In the mean time I find I’m more and more frequently switching off BBC radio, infuriated by reports on the ‘opening up’ of Europe for UK tourists as of July 6, with ‘air bridges’ channelling the white-fleshed masses towards the Mediterranean sun. Like so many Europe-looking British obsessions, this is simply not a story here.
What ‘air bridges’ are, I cannot fathom: they sound rather like ‘flights’ to me. But what is really riling me is that the UK government is sorting EU countries into ‘safe’ ‘medium’ and ‘dangerous’ categories, with corresponding isolation requirements for returning Brits.

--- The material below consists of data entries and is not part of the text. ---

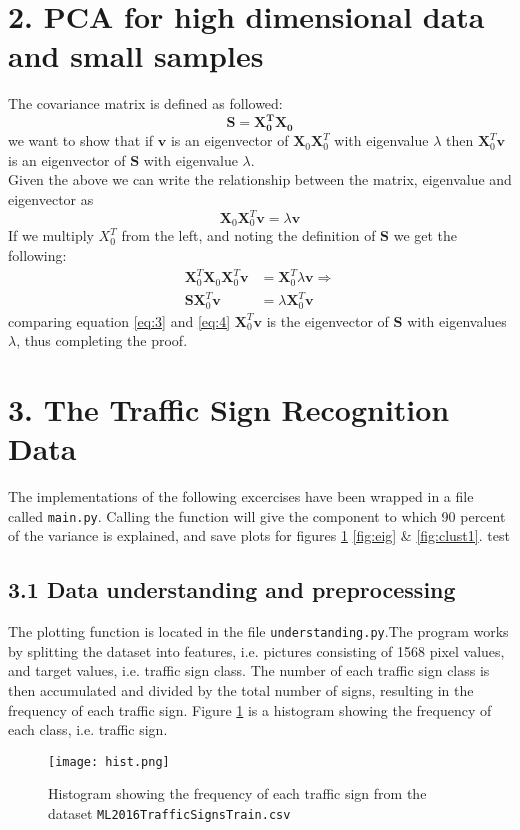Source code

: \documentclass{article}
\begin{document}
\section{2. PCA for high dimensional data and small
samples}
The covariance matrix is defined as followed:
\begin{equation}
\mathbf{S} = \mathbf{X_0^T} \mathbf{X_0}
\end{equation}
we want to show that if $\mathbf{v}$ is an eigenvector of $ \mathbf{X}_0 \mathbf{X}_0^T$ with eigenvalue $\lambda$ then $\mathbf{X}_0^T\mathbf{v}$ is an eigenvector of $\mathbf{S}$ with eigenvalue $\lambda$. \\
Given the above we can write the relationship between the matrix, eigenvalue and eigenvector as
\begin{equation}
\mathbf{X}_0 \mathbf{X}_0^T \mathbf{v} = \lambda \mathbf{v}
\label{eq:3}
\end{equation}
If we multiply $X_0^T$ from the left, and noting the definition of $\mathbf{S}$ we get the following:
\begin{align}
\mathbf{X}_0^T \mathbf{X}_0 \mathbf{X}_0^T \mathbf{v} &= \mathbf{X}_0^T \lambda \mathbf{v} \Rightarrow \\
\mathbf{S} \mathbf{X}_0^T \mathbf{v} &= \lambda \mathbf{X}_0^T  \mathbf{v}
\label{eq:4}
\end{align}
comparing equation \ref{eq:3} and \ref{eq:4} $\mathbf{X}_0^T \mathbf{v}$ is the eigenvector of $\textbf{S}$ with eigenvalues $\lambda$, thus completing the proof.
\section{3. The Traffic Sign Recognition Data}
The implementations of the following excercises have been wrapped in a file called \texttt{main.py}. Calling the function will give the component to which 90 percent of the variance is explained, and save plots for figures \ref{fig:hist} \ref{fig:eig} \& \ref{fig:clust1}.
test
\subsection{3.1 Data understanding and preprocessing}
The plotting function is located in the file \texttt{understanding.py}.The program works by splitting the dataset into features, i.e. pictures consisting of 1568 pixel values, and target values, i.e. traffic sign class. The number of each traffic sign class is then accumulated and divided by the total number of signs, resulting in the frequency of each traffic sign. Figure \ref{fig:hist} is a histogram showing the frequency of each class, i.e. traffic sign.
\begin{figure}[H]
  \centering
  \texttt{[image: hist.png]}
  \caption{Histogram showing the frequency of each traffic sign from the dataset \texttt{ML2016TrafficSignsTrain.csv}}
  \label{fig:hist}
\end{figure}
\end{document}
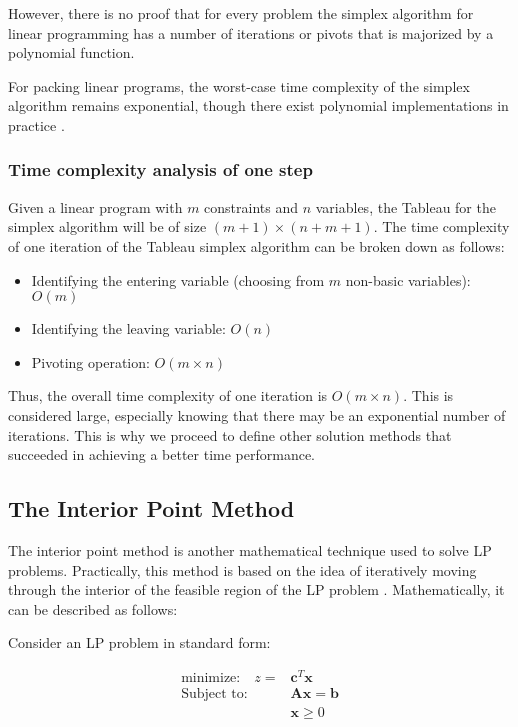 However, there is no proof that for every problem the simplex algorithm for linear programming has a number of iterations or pivots that is majorized by a polynomial function.

For packing linear programs, the worst-case time complexity of the simplex algorithm remains exponential, though there exist polynomial implementations in practice \parencite{stille2010solution}.

\subsubsection{Time complexity analysis of one step}
Given a linear program with \( m \) constraints and \( n \) variables, the Tableau for the
simplex algorithm will be of size \( (m+1) \times (n+m+1) \).
The time complexity of one iteration of the Tableau simplex algorithm can be broken down as follows:

\begin{itemize}
    \item Identifying the entering variable (choosing from $m$ non-basic variables): \( O(m) \)
    \item Identifying the leaving variable: \( O(n) \)
    \item Pivoting operation: \( O(m \times n) \)
\end{itemize}

Thus, the overall time complexity of one iteration is \( O(m \times n) \). This is considered large, especially knowing that there may be an exponential number of iterations. This is why we proceed to define other solution methods that succeeded in achieving a better time performance.

\subsection{The Interior Point Method}
The interior point method is another mathematical technique used to solve LP problems. Practically, this method is based on the idea of iteratively moving through the interior of the feasible region of the LP problem \parencite{alizadeh1995interior}. Mathematically, it can be described as follows:

Consider an LP problem in standard form:

\[
    \begin{aligned}
        \text{minimize:} \quad   z = & \mathbf{c}^T\mathbf{x}   \\
        \text{Subject to:} \quad     & \mathbf{Ax} = \mathbf{b} \\
                                     & \mathbf{x} \geq 0
    \end{aligned}
\]

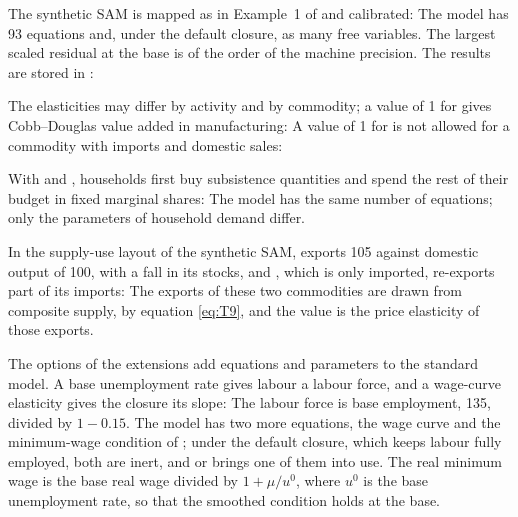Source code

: 
The synthetic SAM is mapped as in Example~1 of  and calibrated:
The model has 93 equations and, under the default closure, as many free
variables. The largest scaled residual at the base is of the order of the
machine precision. The results are stored in :


The elasticities may differ by activity and by commodity; a value of 1 for
 gives Cobb--Douglas value added in manufacturing:
A value of 1 for  is not allowed for a commodity with imports
and domestic sales:


With  and , households first buy subsistence
quantities and spend the rest of their budget in fixed marginal shares:
The model has the same number of equations; only the parameters of household
demand differ.


In the supply-use layout of the synthetic SAM,  exports 105
against domestic output of 100, with a fall in its stocks, and ,
which is only imported, re-exports part of its imports:
The exports of these two commodities are drawn from composite supply, by
equation \eqref{eq:T9}, and the  value is the price elasticity of those
exports.


The options of the extensions add equations and parameters to the standard
model. A base unemployment rate gives labour a labour force, and a wage-curve
elasticity gives the closure  its slope:
The labour force is base employment, 135, divided by $1 - 0.15$. The model has
two more equations, the wage curve and the minimum-wage condition of
; under the default closure, which keeps labour fully employed, both
are inert, and  or
 brings one of them into use. The real minimum wage is the
base real wage divided by $1 + \mu/u^0$, where $u^0$ is the base unemployment
rate, so that the smoothed condition holds at the base.

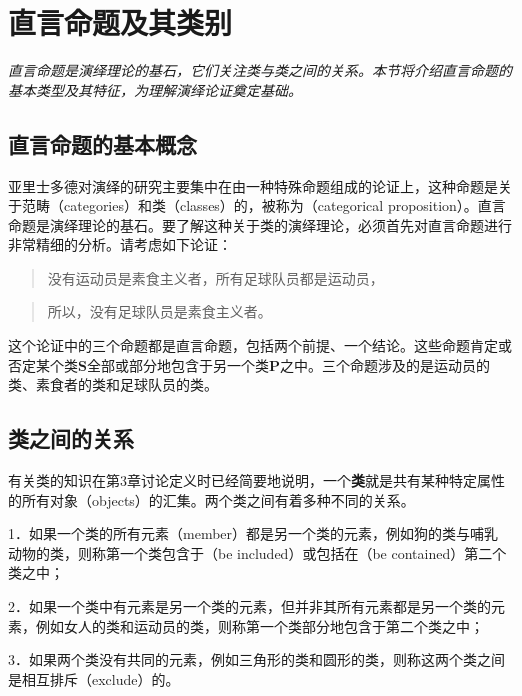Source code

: \section{直言命题及其类别}

\begin{logicbox}[title=引言]
\textit{直言命题是演绎理论的基石，它们关注类与类之间的关系。本节将介绍直言命题的基本类型及其特征，为理解演绎论证奠定基础。}
\end{logicbox}

\subsection{直言命题的基本概念}

亚里士多德对演绎的研究主要集中在由一种特殊命题组成的论证上，这种命题是关于范畴（categories）和类（classes）的，被称为（categorical proposition）。直言命题是演绎理论的基石。要了解这种关于类的演绎理论，必须首先对直言命题进行非常精细的分析。请考虑如下论证：

\begin{quote}
没有运动员是素食主义者，所有足球队员都是运动员，
\end{quote}

\begin{quote}
所以，没有足球队员是素食主义者。
\end{quote}

这个论证中的三个命题都是直言命题，包括两个前提、一个结论。这些命题肯定或否定某个类$\boldsymbol{S}$全部或部分地包含于另一个类$\boldsymbol{P}$之中。三个命题涉及的是运动员的类、素食者的类和足球队员的类。

\subsection{类之间的关系}

有关类的知识在第3章讨论定义时已经简要地说明，一个\textbf{类}就是共有某种特定属性的所有对象（objects）的汇集。两个类之间有着多种不同的关系。

1．如果一个类的所有元素（member）都是另一个类的元素，例如狗的类与哺乳动物的类，则称第一个类包含于（be included）或包括在（be contained）第二个类之中；

2．如果一个类中有元素是另一个类的元素，但并非其所有元素都是另一个类的元素，例如女人的类和运动员的类，则称第一个类部分地包含于第二个类之中；

3．如果两个类没有共同的元素，例如三角形的类和圆形的类，则称这两个类之间是相互排斥（exclude）的。


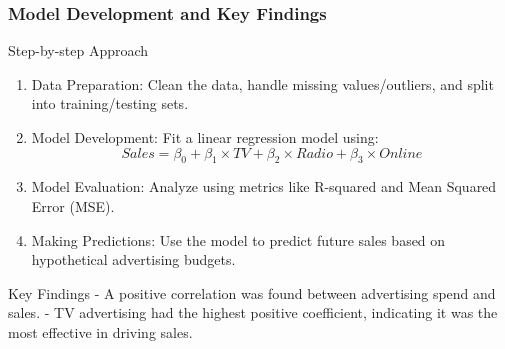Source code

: \documentclass[aspectratio=169]{beamer}
\begin{document}
\begin{frame}[fragile]
    \frametitle{Model Development and Key Findings}
    \begin{block}{Step-by-step Approach}
        \begin{enumerate}
            \item Data Preparation: Clean the data, handle missing values/outliers, and split into training/testing sets.
            \item Model Development: Fit a linear regression model using:
            \begin{equation}
                Sales = \beta_0 + \beta_1 \times TV + \beta_2 \times Radio + \beta_3 \times Online
            \end{equation}
            \item Model Evaluation: Analyze using metrics like R-squared and Mean Squared Error (MSE).
            \item Making Predictions: Use the model to predict future sales based on hypothetical advertising budgets.
        \end{enumerate}
    \end{block}

    \begin{block}{Key Findings}
        - A positive correlation was found between advertising spend and sales.
        - TV advertising had the highest positive coefficient, indicating it was the most effective in driving sales.
    \end{block}
\end{frame}
\end{document}
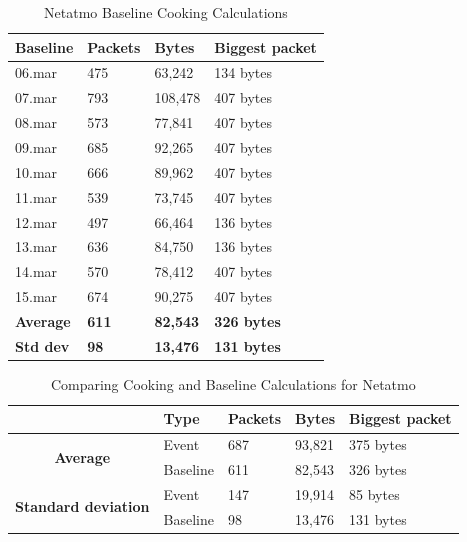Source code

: \begin{table}[!ht]
    \centering
    \caption{Netatmo Baseline Cooking Calculations}
    \begin{tabular}{|l|l|l|l|}
    \hline
        \textbf{Baseline} & \textbf{Packets} & \textbf{Bytes} & \textbf{Biggest packet} \\ \hline
        06.mar & 475 & 63,242 & 134 bytes\\ \hline
        07.mar & 793 & 108,478 & 407 bytes\\ \hline
        08.mar & 573 & 77,841 & 407 bytes \\ \hline
        09.mar & 685 & 92,265 & 407 bytes \\ \hline
        10.mar & 666 & 89,962 & 407 bytes \\ \hline
        11.mar & 539 & 73,745 & 407 bytes \\ \hline
        12.mar & 497 & 66,464 & 136 bytes \\ \hline
        13.mar & 636 & 84,750 & 136 bytes \\ \hline
        14.mar & 570 & 78,412 & 407 bytes \\ \hline
        15.mar & 674 & 90,275 & 407 bytes \\ \hline
        \textbf{Average} &  \textbf{611}  &  \textbf{82,543}  &  \textbf{326 bytes} \\ \hline
        \textbf{Std dev}  &  \textbf{98}   &  \textbf{13,476}   &  \textbf{131 bytes} \\ \hline
    \end{tabular}
    \label{tab:NetatmoBaselineCookingCalculations}
\end{table}

\begin{table}[H]
    \centering
    \caption{Comparing Cooking and Baseline Calculations for Netatmo}
    \begin{tabular}{c|l|l|l|l|}
        \cline{2-5}
        \multicolumn{1}{l|}{}                                              & \textbf{Type} & \textbf{Packets} & \textbf{Bytes} & \textbf{Biggest packet} \\ \hline
        \multicolumn{1}{|c|}{\multirow{2}{*}{\textbf{Average}}}            & Event         & 687              & 93,821         & 375 bytes               \\ \cline{2-5} 
        \multicolumn{1}{|c|}{}                                             & Baseline      & 611              & 82,543         & 326 bytes                \\ \hline
        \multicolumn{1}{|c|}{\multirow{2}{*}{\textbf{Standard deviation}}} & Event         & 147              & 19,914         & 85 bytes                 \\ \cline{2-5} 
        \multicolumn{1}{|c|}{}                                             & Baseline      & 98               & 13,476         & 131 bytes               \\ \hline          
    \end{tabular}
    \label{tab:NetatmoComparingBaselineAndCookingCalculations}
\end{table}

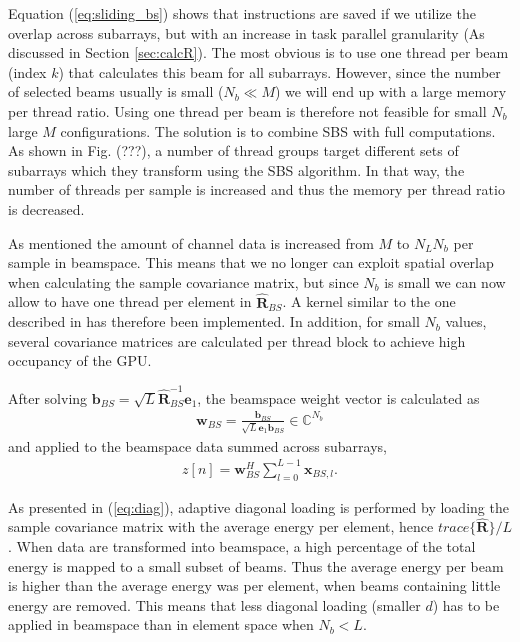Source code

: \documentclass[12pt,journal,onecolumn]{IEEEtran}
\newcommand{\mat}[1]{\mathbf{#1}}
\renewcommand{\vec}[1]{\mathbf{#1}}
\begin{document}
Equation (\ref{eq:sliding_bs}) shows that instructions are saved if we utilize the overlap across subarrays, but with an increase in task parallel granularity (As discussed in Section \ref{sec:calcR}). The most obvious is to use one thread per beam (index $k$) that calculates this beam for all subarrays. However, since the number of selected beams usually is small ($N_b \ll M$) we will end up with a large memory per thread ratio. Using one thread per beam is therefore not feasible for small $N_b$ large $M$ configurations. The solution is to combine SBS with full computations. As shown in Fig. (???), a number of thread groups target different sets of subarrays which they transform using the SBS algorithm. In that way, the number of threads per sample is increased and thus the memory per thread ratio is decreased. 

As mentioned the amount of channel data is increased from $M$ to $N_LN_b$ per sample in beamspace. This means that we no longer can exploit spatial overlap when calculating the sample covariance matrix, but since $N_b$ is small we can now allow to have one thread per element in $\mat{\hat{R}}_{BS}$. A kernel similar to the one described in \cite{Chen2011} has therefore been implemented. In addition, for small $N_b$ values, several covariance matrices are calculated per thread block to achieve high occupancy of the GPU.

After solving $\vec{b}_{BS} = \sqrt{L}\mat{\hat{R}}_{BS}^{-1}\vec{e}_1$, the beamspace weight vector is calculated as 
\begin{align}
\vec{w}_{BS} = \frac{\vec{b}_{BS}}{\sqrt{L}\vec{e}_1\vec{b}_{BS}} \in \mathbb{C}^{N_b}
\end{align}  
and applied to the beamspace data summed across subarrays,
\begin{align}
z[n] = \vec{w}_{BS}^H\sum_{l=0}^{L-1}\vec{x}_{BS,l}. 
\end{align}


As presented in (\ref{eq:diag}), adaptive diagonal loading is performed by loading the sample covariance matrix with the average energy per element, hence $trace\{\mat{\hat{R}}\}/L$. When data are transformed into beamspace, a high percentage of the total energy is mapped to a small subset of beams. Thus the average energy per beam is higher than the average energy was per element, when beams containing little energy are removed. This means that less diagonal loading (smaller $d$) has to be applied in beamspace than in element space when $N_b < L$.
\end{document}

Ahem. Excuse me. Does no one there realise that the sick man of Europe is Britain? That were it not for the fact that people in the EU tourism sector were utterly desperate we would be building a wall in the English Channel to keep Brits out? Given the UK’s abysmal record on virus-containment, it’s a bit rich handing down high-and-mighty judgments like that. But then, self-awareness isn’t a British trait.